My family, beginning with my mother and, more prominently, with my eldest half-sister has or have struggled with addiction to scheduled substances.

How has this impacted me: my eldest half-sister robbed more than 20 banks in the late-1980s. This crime spree was fueled by her addiction to cocaine and her general impulse for criminality.

In my early 20s, law enforcement did not warn me of this history and allowed me to go live with my sister on 2004 to draw an association with her.

Little did I know this would encourage law enforcement to do everything they could to introduce me to scheduled substance with the objective of addicting me and enabling a criminal career. I refused to ever engage this because this is not the expression of my personality, which is friendly and overall good in it’s expression.

The first incident occurred when I resided with my sister in 2004. As I used a website – Adam4Adam – law enforcement along with my sister’s guidance, sent an unofficial informant who was a substance abuser. This was a horrifying experience and I immediately moved to New York to get away from the environment.

Once I moved to New York, there continued to be incidents where scheduled substances crossed my path and at times, I did experiment, not realizing these were setups by law enforcement. Never, now nor then, did I break the law by buying, possessing scheduled substance, paraphernalia nor selling scheduled substances.

However, given my sister’s past, these were also staged to encourage addiction. At this point I viewed law enforcement as heroic – never did I see them as the monsters they have actually been.

By not informing me of the sister’s past, law enforcement utilized my sister’s past as the standard that I was expected to follow. Never did they hol me up as the example she should have followed – how do I know? Their actions.

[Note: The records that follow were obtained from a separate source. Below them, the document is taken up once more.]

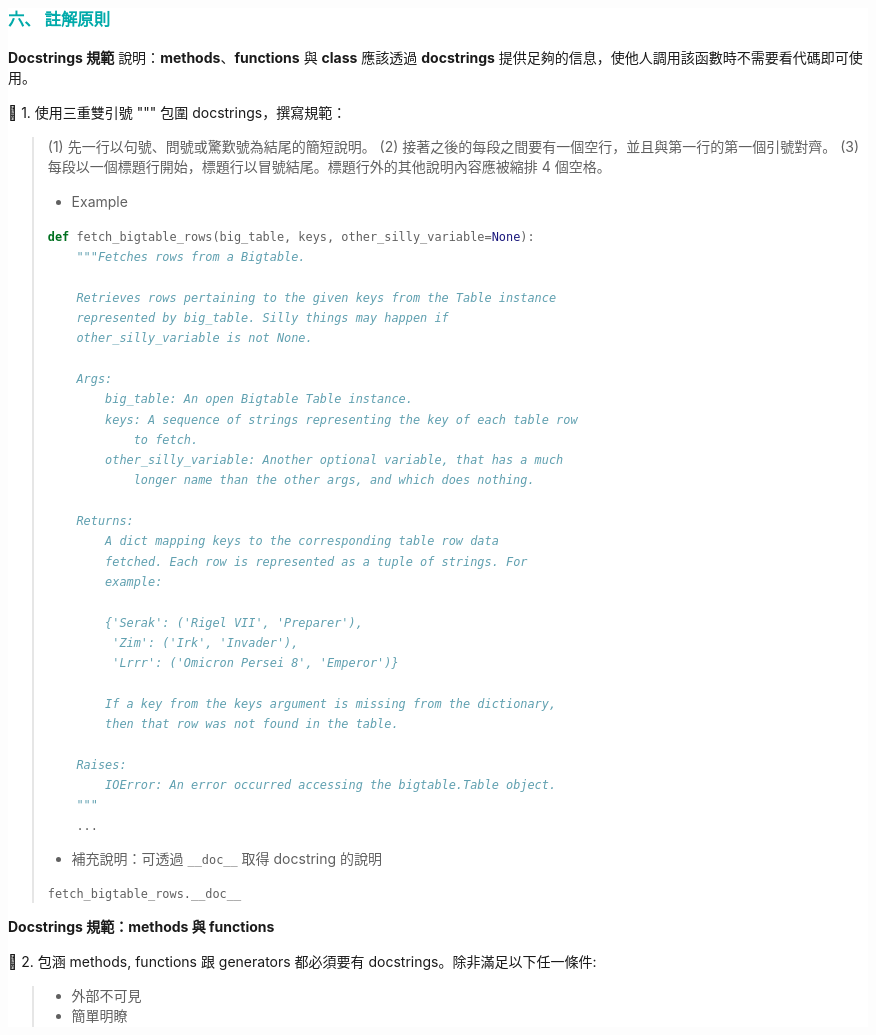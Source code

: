 
### <font color=#00AAAA> 六、 註解原則 </font>

**Docstrings 規範**
說明：**methods**、**functions** 與 **class** 應該透過 **docstrings** 提供足夠的信息，使他人調用該函數時不需要看代碼即可使用。

:wrench: 1. 使用三重雙引號 """ 包圍 docstrings，撰寫規範：
> (1) 先一行以句號、問號或驚歎號為結尾的簡短說明。
> (2) 接著之後的每段之間要有一個空行，並且與第一行的第一個引號對齊。
> (3) 每段以一個標題行開始，標題行以冒號結尾。標題行外的其他說明內容應被縮排 4 個空格。
>
> - Example
> ```python
> def fetch_bigtable_rows(big_table, keys, other_silly_variable=None):
>     """Fetches rows from a Bigtable.
> 
>     Retrieves rows pertaining to the given keys from the Table instance
>     represented by big_table. Silly things may happen if
>     other_silly_variable is not None.
> 
>     Args:
>         big_table: An open Bigtable Table instance.
>         keys: A sequence of strings representing the key of each table row
>             to fetch.
>         other_silly_variable: Another optional variable, that has a much
>             longer name than the other args, and which does nothing.
> 
>     Returns:
>         A dict mapping keys to the corresponding table row data
>         fetched. Each row is represented as a tuple of strings. For
>         example:
> 
>         {'Serak': ('Rigel VII', 'Preparer'),
>          'Zim': ('Irk', 'Invader'),
>          'Lrrr': ('Omicron Persei 8', 'Emperor')}
> 
>         If a key from the keys argument is missing from the dictionary,
>         then that row was not found in the table.
> 
>     Raises:
>         IOError: An error occurred accessing the bigtable.Table object.
>     """
>     ...
> ```
> - 補充說明：可透過 `__doc__` 取得 docstring 的說明
> ``` python
> fetch_bigtable_rows.__doc__
> ```


**Docstrings 規範：methods 與 functions**

:wrench: 2. 包涵 methods, functions 跟 generators 都必須要有 docstrings。除非滿足以下任一條件:
> - 外部不可見
> - 簡單明瞭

Furthermore, my own mental health condition in combination with a trauma impacting my expression of sexuality, law enforcement viewed these as two aspects of my personality that predicated their pursuit of me as a potential addict and criminal. It’s entirely shameful and I release and locate the shame where it belongs: with law enforcement as their deceptions and evildoing.

The greatest betrayal: not telling me about my sister and using that ignorance to persistently corrupt my efforts to find a stable relationship with a person with whom I could have built my life. Marriage is indissoluble and I do not believe in divorce.

For the last 18 years, law enforcement, their official and unofficial informants have intercepted me online using dating websites, mainly, and during staged moments in public to ply me with highly addictive scheduled substances. One agent in particular, Michael, has been especially dogged in his pursuit of me. Honestly, the conduct is something I would have seen in a sociopath or unfortunate rabid animal.

This has been indirect violation of the practice of my faith because marriage is a sacrament. The conduct has violated my Civil Rights and it has been the narrative he has used to undermine my life, pretend he’s a person of concern and goodness.

This is a profound lie – he has been the fount and steam driver of the whole assault. To say this has been enraging is one thing but to understand it as a sadness & disappointment comprises the holistic mood.

In absolute defiance of these fell expectations of law enforcement, I have turned to mediation, I have pleaded asylum to Canada, I have moved abroad, I have started yoga and I am not an addict.

NEVER will I give these monsters the satisfaction of breaking the law. NEVER will I give these cretins the negative expression of my personality. NEVER. They have never been worth it and they never will be.

Vengeance is mine saith the Lord, I will repay.

The worse these people have acted the more pity I feel for them.